Die Mathematik-Ausstellung läuft noch bis Mitte Februar 2014.
Mehr unter: www.phaeno.de

Nachdem Bernd Pohlenz 1980 ein Studium der Germanistik und Kunstgeschichte zugunsten seiner künstlerischen Arbeit abgebrochen hatte, arbeitete Bernd Pohlenz als Cartoon-Zeichner für Zeitungen und Magazine. Bekannt wurde er zunächst als Zeichner für das Tip-Magazin (Berlin), die Hannoversche Allgemeine Zeitung, für den Tagesspiegel (Berlin) sowie als Mitarbeiter der legendären Zeitschrift TransAtlantik. Nach der Buchveröffentlichung „Pohlenz' Körpersprache" im Jahr 1987 und einer Einzelausstellung im Wilhelm-Busch-Museum Hannover, fertigte er vorwiegend Auftragsarbeiten für die Industrie und verschiedene Institutionen an.

Pohlenz ist Mitbegründer und künstlerischer Leiter des weltgrößten Social Networks für die Cartoon-Kunst www.toonpool.com, in dem über 2.500 Künstlerinnen und Künstler aus 130 Ländern ihre Arbeiten ausstellen. Er unterstützte die Mathe-Cartoon-Wettbewerbe der DMV 2008 und 2013, indem er den Aufruf, Arbeiten zum Thema einzureichen, über www.toonpool.com weltweit verbreitete, was dann auch zu weltweiter Resonanz führte. Pohlenz war auch Mitglied der Jurys, die die DMV-Cartoonpreise kürten. Und sein Sohn Max Pohlenz (31) gestaltete zusammen mit einer Mitarbeiterin von toonpool die Internetseite der DMV-Adventskalender. Für diese Mathe-Adventskalender, bei denen im Dezember 2012 fast 150.000 Schüler*innen, Lehrer*innen und Mathe-Fans mitspielten, läuft seit 1. November 2013 die kostenlose Anmeldung für das Dezember-Spiel 2013.

Thomas Vogt sprach kürlich mit dem überzeugten Cartoonisten und Wahlberliner.

mm nov2013 pohlenz

(Eröffnung einer toonpool-Cartoon-Ausstellung am 11. April 2013 in Ankara; (links) Bernd Pohlenz (rechts) türkischer Staatspräsident Abdullah Gül/toonpool).

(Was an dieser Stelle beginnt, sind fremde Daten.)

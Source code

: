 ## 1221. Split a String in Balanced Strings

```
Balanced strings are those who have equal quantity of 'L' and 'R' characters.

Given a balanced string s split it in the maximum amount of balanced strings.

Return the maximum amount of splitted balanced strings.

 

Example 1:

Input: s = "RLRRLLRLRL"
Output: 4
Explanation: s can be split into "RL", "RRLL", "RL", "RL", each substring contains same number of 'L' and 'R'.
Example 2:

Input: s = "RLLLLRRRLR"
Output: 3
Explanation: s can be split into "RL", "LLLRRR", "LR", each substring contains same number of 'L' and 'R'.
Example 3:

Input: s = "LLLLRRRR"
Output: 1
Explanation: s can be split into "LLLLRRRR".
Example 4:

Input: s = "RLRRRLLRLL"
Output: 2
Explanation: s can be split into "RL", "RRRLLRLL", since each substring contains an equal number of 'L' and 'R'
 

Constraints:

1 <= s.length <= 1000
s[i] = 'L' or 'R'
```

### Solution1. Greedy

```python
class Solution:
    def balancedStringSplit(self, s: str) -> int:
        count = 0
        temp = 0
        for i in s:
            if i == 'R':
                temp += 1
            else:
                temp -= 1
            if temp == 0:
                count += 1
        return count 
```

Wie würden Sie Ihr Verhältnis zur Mathematik beschreiben?

Die Mathematik ist für mich ein Paralleluniversum, eine geheimnisvolle und äußerst faszinierende Welt, die ganz profan die Regelwerke unseres Alltags bestimmt, während mir zugleich ihre Unendlichkeit zutiefst bewusst ist. Sie erscheint mir als letztlich nicht fassbar, ohne Anfang und Ende, und ich frage mich gespannt, was die Forscher in diesem All der Mathematik noch entdecken werden, gerade auch, wenn es etwas Unerwartetes wäre.

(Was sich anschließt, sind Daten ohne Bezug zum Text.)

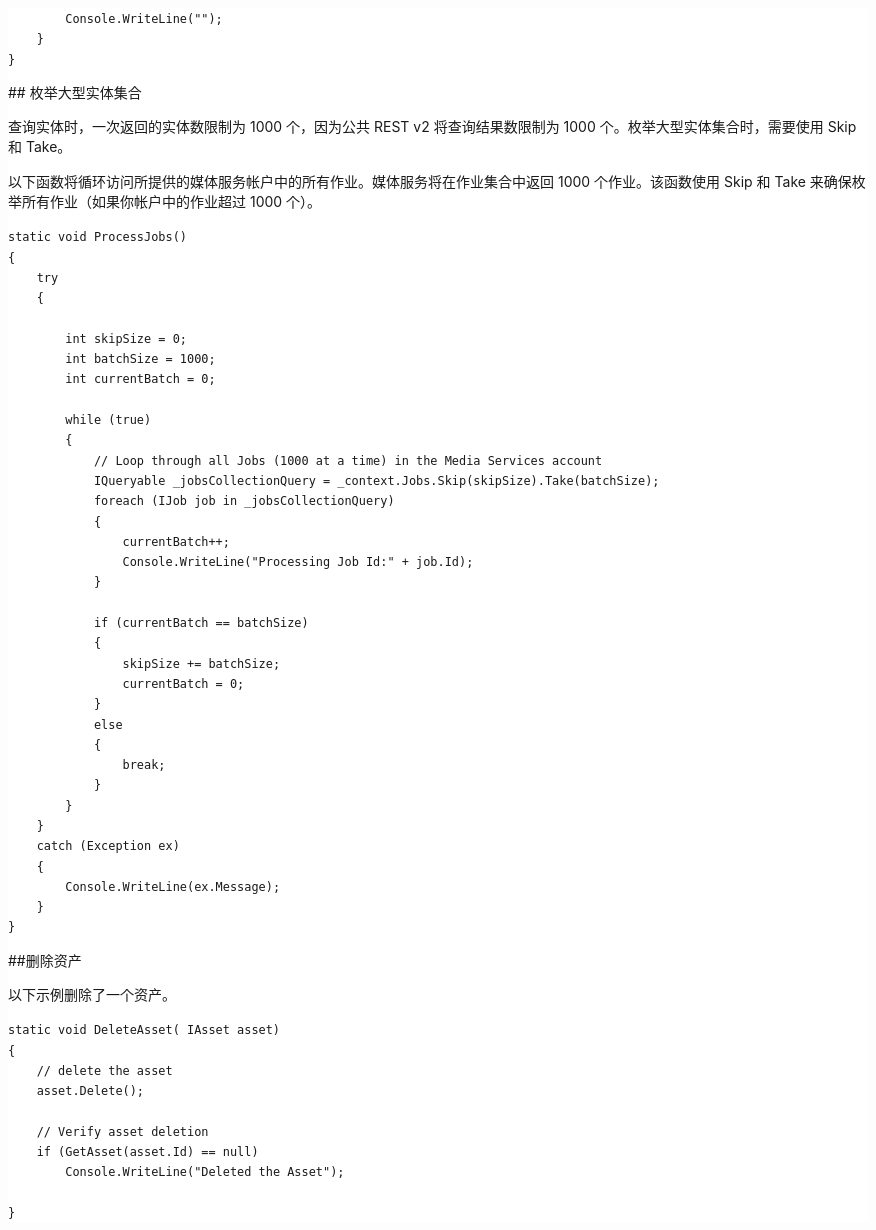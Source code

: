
 ```
        Console.WriteLine("");
    }
}
```

##<a name="enumerating-through-large-collections-of-entities"></a> 枚举大型实体集合

查询实体时，一次返回的实体数限制为 1000 个，因为公共 REST v2 将查询结果数限制为 1000 个。枚举大型实体集合时，需要使用 Skip 和 Take。

以下函数将循环访问所提供的媒体服务帐户中的所有作业。媒体服务将在作业集合中返回 1000 个作业。该函数使用 Skip 和 Take 来确保枚举所有作业（如果你帐户中的作业超过 1000 个）。

```
static void ProcessJobs()
{
    try
    {

        int skipSize = 0;
        int batchSize = 1000;
        int currentBatch = 0;

        while (true)
        {
            // Loop through all Jobs (1000 at a time) in the Media Services account
            IQueryable _jobsCollectionQuery = _context.Jobs.Skip(skipSize).Take(batchSize);
            foreach (IJob job in _jobsCollectionQuery)
            {
                currentBatch++;
                Console.WriteLine("Processing Job Id:" + job.Id);
            }

            if (currentBatch == batchSize)
            {
                skipSize += batchSize;
                currentBatch = 0;
            }
            else
            {
                break;
            }
        }
    }
    catch (Exception ex)
    {
        Console.WriteLine(ex.Message);
    }
}
```
##<a id="Delete-an-asset"></a>删除资产

以下示例删除了一个资产。

```
static void DeleteAsset( IAsset asset)
{
    // delete the asset
    asset.Delete();

    // Verify asset deletion
    if (GetAsset(asset.Id) == null)
        Console.WriteLine("Deleted the Asset");

}
```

Manche Menschen denken ja, Mathematiker*innen gehen zum Lachen in den Keller. Was ist da Ihre Erfahrung?

In meiner Schulzeit wollte sich ein Mathe-Lehrer besonders menschlich und humorvoll zeigen. Er ließ den anstrengenden Mathe-Unterricht, nachdem er die Gardinen des Klassenzimmers zugezogen hatte, zugunsten einer Dia-Show mit seinen nicht enden wollenden Urlaubsfotos ausfallen. Die knallbunten Bilder eines von vielen Pannen begleiteten Italien-Urlaubs mit seiner Familie in einem VW-Campingbus kommentierte er mit gänzlich uninteressanten Anekdoten, vermeintlichem Witz und viel eigenem Gelächter. Niemand lachte mit. Für uns Schülerinnen und Schüler mit 16 oder 17 war die Darbietung ein sehr unangenehmer Distanzverlust. Die bildhaft gemachte Nähe zu dem Lehrer und seiner Frau in Badehose und Bikini in ihrer Privatheit erzeugte ein starkes Gefühl der Peinlichkeit und des unfreiwilligen Voyeurismus. Es war sicher nett gemeint von dem Mann, aber wir wollten dann doch lieber den Mathe-Unterricht fortsetzen, was wir dann auch durchgesetzt haben. Er hatte Humor verbreiten wollen und war dabei selbst zum Objekt des Humors geworden.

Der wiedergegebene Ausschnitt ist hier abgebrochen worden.